▶ What you should do
Go through the listing below and write out exactly the lines from the one that mentions "# Portfolio" through the one that mentions "- The local", minus the pictures.

▶ Listed records
★ ★ ★ ★ ★ ★ ★

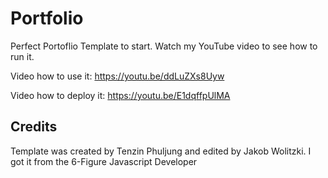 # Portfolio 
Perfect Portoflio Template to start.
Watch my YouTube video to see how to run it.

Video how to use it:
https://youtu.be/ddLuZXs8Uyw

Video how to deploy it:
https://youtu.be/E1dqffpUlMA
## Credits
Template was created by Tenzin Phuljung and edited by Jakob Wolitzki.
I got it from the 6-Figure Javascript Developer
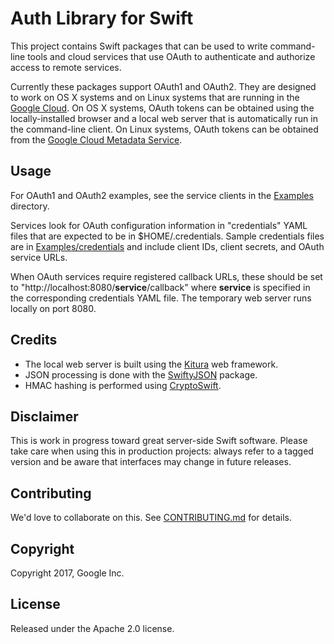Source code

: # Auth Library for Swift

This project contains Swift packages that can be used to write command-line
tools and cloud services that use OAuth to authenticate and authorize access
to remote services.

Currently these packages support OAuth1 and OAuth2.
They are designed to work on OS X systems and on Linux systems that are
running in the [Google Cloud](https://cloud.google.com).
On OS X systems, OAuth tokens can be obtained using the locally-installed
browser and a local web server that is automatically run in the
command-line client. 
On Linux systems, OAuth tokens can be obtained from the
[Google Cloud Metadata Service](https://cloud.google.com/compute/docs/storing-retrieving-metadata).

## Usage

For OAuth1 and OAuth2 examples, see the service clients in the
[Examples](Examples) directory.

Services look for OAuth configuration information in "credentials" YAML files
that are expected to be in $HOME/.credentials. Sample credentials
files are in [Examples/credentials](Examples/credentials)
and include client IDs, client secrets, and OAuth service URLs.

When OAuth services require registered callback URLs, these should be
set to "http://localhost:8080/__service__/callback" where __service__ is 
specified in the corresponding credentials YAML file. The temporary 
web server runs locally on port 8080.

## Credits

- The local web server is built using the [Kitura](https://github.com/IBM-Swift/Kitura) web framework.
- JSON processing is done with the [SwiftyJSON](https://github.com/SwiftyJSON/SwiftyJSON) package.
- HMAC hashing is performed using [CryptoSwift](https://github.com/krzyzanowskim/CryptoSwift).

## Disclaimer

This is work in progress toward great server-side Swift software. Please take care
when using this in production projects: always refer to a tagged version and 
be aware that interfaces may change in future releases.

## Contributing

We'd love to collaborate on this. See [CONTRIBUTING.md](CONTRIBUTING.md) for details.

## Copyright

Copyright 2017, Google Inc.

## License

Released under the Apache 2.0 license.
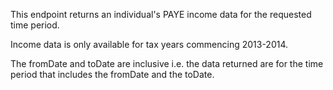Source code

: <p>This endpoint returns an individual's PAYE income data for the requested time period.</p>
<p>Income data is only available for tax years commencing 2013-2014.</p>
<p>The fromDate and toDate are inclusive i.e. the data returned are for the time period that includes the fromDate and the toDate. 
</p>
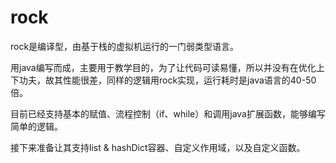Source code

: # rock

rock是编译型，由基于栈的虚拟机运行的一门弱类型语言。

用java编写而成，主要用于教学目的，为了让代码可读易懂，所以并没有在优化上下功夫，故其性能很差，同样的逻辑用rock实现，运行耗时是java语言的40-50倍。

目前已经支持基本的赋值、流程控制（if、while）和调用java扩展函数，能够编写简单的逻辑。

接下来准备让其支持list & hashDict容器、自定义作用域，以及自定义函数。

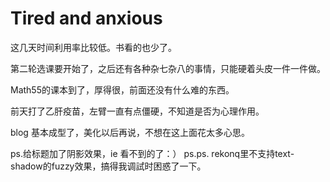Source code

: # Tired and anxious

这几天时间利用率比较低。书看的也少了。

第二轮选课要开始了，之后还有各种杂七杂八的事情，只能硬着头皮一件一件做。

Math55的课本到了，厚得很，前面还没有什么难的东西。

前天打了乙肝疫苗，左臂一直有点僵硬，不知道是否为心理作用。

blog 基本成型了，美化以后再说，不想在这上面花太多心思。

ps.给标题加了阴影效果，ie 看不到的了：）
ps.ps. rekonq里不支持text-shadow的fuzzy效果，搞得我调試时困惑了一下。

★ ★ ★ ★ ★ ★ ★

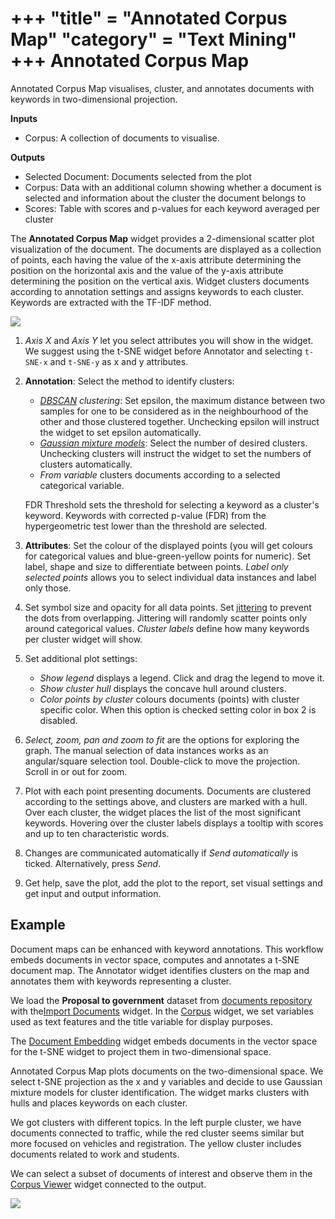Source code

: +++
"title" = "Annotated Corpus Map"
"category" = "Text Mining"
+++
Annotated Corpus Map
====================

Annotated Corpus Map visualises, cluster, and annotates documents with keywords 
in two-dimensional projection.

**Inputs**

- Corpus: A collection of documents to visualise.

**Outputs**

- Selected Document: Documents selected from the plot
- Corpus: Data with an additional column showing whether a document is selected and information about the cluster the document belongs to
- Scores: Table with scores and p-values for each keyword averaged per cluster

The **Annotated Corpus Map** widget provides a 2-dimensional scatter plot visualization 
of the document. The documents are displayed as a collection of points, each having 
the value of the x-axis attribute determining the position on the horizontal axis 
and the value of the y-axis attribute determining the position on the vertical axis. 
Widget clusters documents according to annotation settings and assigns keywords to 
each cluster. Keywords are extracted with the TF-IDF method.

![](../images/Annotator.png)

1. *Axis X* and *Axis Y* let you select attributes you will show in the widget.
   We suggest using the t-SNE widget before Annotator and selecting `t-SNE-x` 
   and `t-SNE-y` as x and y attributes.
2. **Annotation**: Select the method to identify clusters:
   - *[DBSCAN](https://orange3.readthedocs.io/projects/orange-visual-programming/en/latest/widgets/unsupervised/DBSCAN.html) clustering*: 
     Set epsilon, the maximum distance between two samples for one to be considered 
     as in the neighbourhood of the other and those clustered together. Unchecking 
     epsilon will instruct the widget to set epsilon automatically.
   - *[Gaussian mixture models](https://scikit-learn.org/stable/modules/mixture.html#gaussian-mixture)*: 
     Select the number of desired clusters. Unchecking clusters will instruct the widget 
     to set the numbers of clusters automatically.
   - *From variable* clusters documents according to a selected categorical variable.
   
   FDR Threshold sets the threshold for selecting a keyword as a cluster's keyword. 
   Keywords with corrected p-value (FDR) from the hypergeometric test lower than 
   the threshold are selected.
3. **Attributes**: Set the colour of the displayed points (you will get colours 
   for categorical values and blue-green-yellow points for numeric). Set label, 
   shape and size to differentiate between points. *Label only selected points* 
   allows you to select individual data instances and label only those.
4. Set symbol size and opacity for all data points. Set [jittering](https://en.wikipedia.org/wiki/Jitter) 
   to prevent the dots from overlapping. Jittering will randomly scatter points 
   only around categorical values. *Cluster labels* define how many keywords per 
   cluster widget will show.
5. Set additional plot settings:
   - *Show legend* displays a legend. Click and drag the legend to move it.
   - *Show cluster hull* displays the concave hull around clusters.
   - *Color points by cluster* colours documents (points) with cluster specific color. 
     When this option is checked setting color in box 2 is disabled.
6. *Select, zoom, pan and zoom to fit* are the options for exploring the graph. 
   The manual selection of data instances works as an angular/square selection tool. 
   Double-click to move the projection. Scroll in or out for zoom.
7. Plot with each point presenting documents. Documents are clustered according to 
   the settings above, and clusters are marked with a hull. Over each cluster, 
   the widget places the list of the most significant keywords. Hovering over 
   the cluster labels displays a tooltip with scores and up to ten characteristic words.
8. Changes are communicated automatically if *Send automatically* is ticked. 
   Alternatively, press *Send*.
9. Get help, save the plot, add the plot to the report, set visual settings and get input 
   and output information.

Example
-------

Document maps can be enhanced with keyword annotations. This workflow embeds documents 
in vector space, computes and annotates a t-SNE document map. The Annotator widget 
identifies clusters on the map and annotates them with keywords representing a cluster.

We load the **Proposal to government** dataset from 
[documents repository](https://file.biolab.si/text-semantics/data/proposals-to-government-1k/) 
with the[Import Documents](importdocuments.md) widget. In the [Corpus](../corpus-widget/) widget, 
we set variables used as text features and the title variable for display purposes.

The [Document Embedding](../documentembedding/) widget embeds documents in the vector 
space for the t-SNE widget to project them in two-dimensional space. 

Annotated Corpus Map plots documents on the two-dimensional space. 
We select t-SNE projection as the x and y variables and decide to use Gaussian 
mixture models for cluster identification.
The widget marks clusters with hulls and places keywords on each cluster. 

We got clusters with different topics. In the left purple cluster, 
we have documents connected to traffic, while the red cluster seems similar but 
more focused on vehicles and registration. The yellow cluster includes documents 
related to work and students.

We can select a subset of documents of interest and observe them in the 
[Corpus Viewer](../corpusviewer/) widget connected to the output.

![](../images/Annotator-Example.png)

★ ★ ★ ★ ★ ★ ★

▶ Expected answer
 # Portfolio 
Perfect Portoflio Template to start.
Watch my YouTube video to see how to run it.

Video how to use it:
https://youtu.be/ddLuZXs8Uyw

Video how to deploy it:
https://youtu.be/E1dqffpUlMA
## Credits
Template was created by Tenzin Phuljung and edited by Jakob Wolitzki.
I got it from the 6-Figure Javascript Developer
Source code

: # Auth Library for Swift

This project contains Swift packages that can be used to write command-line
tools and cloud services that use OAuth to authenticate and authorize access
to remote services.

Currently these packages support OAuth1 and OAuth2.
They are designed to work on OS X systems and on Linux systems that are
running in the [Google Cloud](https://cloud.google.com).
On OS X systems, OAuth tokens can be obtained using the locally-installed
browser and a local web server that is automatically run in the
command-line client. 
On Linux systems, OAuth tokens can be obtained from the
[Google Cloud Metadata Service](https://cloud.google.com/compute/docs/storing-retrieving-metadata).

## Usage

For OAuth1 and OAuth2 examples, see the service clients in the
[Examples](Examples) directory.

Services look for OAuth configuration information in "credentials" YAML files
that are expected to be in $HOME/.credentials. Sample credentials
files are in [Examples/credentials](Examples/credentials)
and include client IDs, client secrets, and OAuth service URLs.

When OAuth services require registered callback URLs, these should be
set to "http://localhost:8080/__service__/callback" where __service__ is 
specified in the corresponding credentials YAML file. The temporary 
web server runs locally on port 8080.

## Credits

- The local web server is built using the [Kitura](https://github.com/IBM-Swift/Kitura) web framework.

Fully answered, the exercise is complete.